3 An application under this section must be brought by the company's liquidator within three years after the relation-back day or within such longer period as the Court orders: see s 588FF(1) and (3). Merlino Construction Services Pty Ltd ("Merlino") was wound up in insolvency on 2 September 1998: see annexure "CMW2" of the affidavit of the plaintiff sworn 6 July 2001. The relation-back day, as defined in s 9 and s 513A - s 513C of the Corporations Act is 17 July 1998. Accordingly, the time for bringing any application under s 588FF expired on 16 July 2001. This application was brought on 10 July 2001 and thus was brought within time. The defendant did not seek to argue otherwise.

4 Before making an order under s 588FF, the Court must be satisfied that the transaction is voidable under the provisions of s 588FE. Relevantly, that section reads as follows:


    "588FE (1) [Which transactions voidable] Where a company is being wound up, a transaction of the company that was entered into on or after 23 June 1993 may be voidable because of any one or more of the following subsections.

    588FE (2) [Insolvent transaction; time scale] The transaction is voidable if:

    (a) it is an insolvent transaction of the company; and

    (b) it was entered into, or an act was done for the purpose of giving effect to it:


      (i) during the 6 months ending on the relation-back day; or

      (ii) after that day but on or before the day when the winding up began.


    588FE (3) [Insolvent and uncommercial transaction; time scale] The transaction is voidable if:

    (a) it is an insolvent transaction, and also an uncommercial transaction, of the company; and



(Page 7)
    (b) it was entered into, or an act was done for the purpose of giving effect to it, during the 2 years ending on the relation-back day."

5 The term "insolvent transactions" is defined by s 588FC. That section reads as follows:

    "588FC A transaction of a company is an insolvent transaction of the company if, and only if, it is an unfair preference given by the company, or an uncommercial transaction of the company, and:

    (a) any of the following happens at a time when the company is insolvent:


      (i) the transaction is entered into; or

      (ii) an act is done, or an omission is made, for the purpose of giving effect to the transaction; or


    (b) the company becomes insolvent because of, or because of matters including:

      (i) entering into the transaction; or

      (ii) a person doing an act, or making an omission, for the purpose of giving effect to the transaction."
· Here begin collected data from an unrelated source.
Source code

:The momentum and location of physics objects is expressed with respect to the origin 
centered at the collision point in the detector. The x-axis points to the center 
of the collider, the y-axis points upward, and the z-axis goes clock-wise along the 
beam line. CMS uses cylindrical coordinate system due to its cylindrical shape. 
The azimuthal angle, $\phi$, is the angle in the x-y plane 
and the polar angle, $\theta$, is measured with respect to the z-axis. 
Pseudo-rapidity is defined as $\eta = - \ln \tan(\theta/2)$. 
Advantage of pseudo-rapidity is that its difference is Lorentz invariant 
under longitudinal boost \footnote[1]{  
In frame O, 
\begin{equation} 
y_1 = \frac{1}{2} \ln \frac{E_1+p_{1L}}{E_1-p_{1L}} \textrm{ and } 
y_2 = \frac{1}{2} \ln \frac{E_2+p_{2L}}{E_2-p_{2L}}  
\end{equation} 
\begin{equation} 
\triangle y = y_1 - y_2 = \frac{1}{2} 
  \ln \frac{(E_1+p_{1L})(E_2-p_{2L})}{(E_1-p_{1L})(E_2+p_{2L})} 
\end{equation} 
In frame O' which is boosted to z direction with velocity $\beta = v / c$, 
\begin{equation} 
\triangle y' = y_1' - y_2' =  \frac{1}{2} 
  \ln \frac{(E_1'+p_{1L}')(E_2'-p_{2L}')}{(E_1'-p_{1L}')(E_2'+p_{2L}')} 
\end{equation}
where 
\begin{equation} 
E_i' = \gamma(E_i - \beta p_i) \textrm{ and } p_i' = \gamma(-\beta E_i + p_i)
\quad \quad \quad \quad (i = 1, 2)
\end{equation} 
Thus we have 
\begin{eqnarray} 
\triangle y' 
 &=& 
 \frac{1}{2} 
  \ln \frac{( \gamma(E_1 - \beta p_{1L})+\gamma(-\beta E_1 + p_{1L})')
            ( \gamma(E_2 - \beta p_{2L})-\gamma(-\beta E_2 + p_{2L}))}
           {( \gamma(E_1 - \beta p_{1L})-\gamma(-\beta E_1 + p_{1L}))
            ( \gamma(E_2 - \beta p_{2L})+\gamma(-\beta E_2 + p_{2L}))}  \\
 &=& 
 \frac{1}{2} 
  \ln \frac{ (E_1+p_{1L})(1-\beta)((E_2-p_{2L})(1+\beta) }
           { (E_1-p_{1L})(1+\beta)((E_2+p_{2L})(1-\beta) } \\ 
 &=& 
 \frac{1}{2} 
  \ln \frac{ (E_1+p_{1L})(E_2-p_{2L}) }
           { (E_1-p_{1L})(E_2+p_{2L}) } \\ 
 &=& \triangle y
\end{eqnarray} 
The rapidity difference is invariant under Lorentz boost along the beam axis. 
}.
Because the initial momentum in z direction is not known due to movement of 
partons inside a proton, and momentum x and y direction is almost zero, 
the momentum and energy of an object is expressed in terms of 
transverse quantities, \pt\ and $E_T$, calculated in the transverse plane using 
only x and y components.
6 For the purposes of this application then, it is necessary to establish either that the impugned transaction was an unfair preference or an uncommercial transaction and at the time the transaction was entered into, Merlino was insolvent. The term "uncommercial transactions" is defined in s 588FB. That section reads as follows:

    "588FB (1) ['uncommercial transaction'] A transaction of a company is an uncommercial transaction of the company if, and only if, it may be expected that a reasonable person in the company's circumstances would not have entered into the transaction, having regard to:

    (a) the benefits (if any) to the company of entering into the transaction; and

    (b) the detriment to the company of entering into the transaction; and



(Page 8)
    (c) the respective benefits to other parties to the transaction of entering into; and

    (d) any other relevant matter.

    588FB (2) [Matters not affecting characterisation of transaction] A transaction may be an uncommercial transaction of a company because of subsection (1):

    (a) whether or not a creditor of the company is a party to the transaction; and

    (b) even if the transaction is given effect to, or is required to be given effect to, because of an order of an Australian court or a direction by an agency."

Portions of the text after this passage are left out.